## TASK BRIEF
From the first line to the last, output the entries exactly.

*** Opening of INFORMATION GIVEN ***

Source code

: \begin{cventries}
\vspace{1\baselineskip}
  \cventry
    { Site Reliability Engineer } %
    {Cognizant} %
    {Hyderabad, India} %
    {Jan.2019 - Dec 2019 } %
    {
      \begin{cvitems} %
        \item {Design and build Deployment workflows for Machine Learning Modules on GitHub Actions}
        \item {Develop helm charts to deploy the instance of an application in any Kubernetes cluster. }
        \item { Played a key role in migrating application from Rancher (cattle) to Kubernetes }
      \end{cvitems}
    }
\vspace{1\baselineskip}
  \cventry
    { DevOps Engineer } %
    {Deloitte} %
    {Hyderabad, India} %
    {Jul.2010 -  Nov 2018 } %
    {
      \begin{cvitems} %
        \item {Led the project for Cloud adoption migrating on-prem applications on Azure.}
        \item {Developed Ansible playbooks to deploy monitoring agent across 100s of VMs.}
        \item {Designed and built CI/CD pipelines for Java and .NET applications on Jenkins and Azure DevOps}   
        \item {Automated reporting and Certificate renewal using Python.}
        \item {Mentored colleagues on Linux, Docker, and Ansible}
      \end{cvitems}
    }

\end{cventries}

*** Close of INFORMATION GIVEN ***

## RESULT OF THE EXERCISE
Source code

: \begin{cventries}
\vspace{1\baselineskip}
  \cventry
    { Site Reliability Engineer } %
    {Cognizant} %
    {Hyderabad, India} %
    {Jan.2019 - Dec 2019 } %
    {
      \begin{cvitems} %
        \item {Design and build Deployment workflows for Machine Learning Modules on GitHub Actions}
        \item {Develop helm charts to deploy the instance of an application in any Kubernetes cluster. }
        \item { Played a key role in migrating application from Rancher (cattle) to Kubernetes }
      \end{cvitems}
    }
\vspace{1\baselineskip}
  \cventry
    { DevOps Engineer } %
    {Deloitte} %
    {Hyderabad, India} %
    {Jul.2010 -  Nov 2018 } %
    {
      \begin{cvitems} %
        \item {Led the project for Cloud adoption migrating on-prem applications on Azure.}
        \item {Developed Ansible playbooks to deploy monitoring agent across 100s of VMs.}
        \item {Designed and built CI/CD pipelines for Java and .NET applications on Jenkins and Azure DevOps}   
        \item {Automated reporting and Certificate renewal using Python.}
        \item {Mentored colleagues on Linux, Docker, and Ansible}
      \end{cvitems}
    }

\end{cventries}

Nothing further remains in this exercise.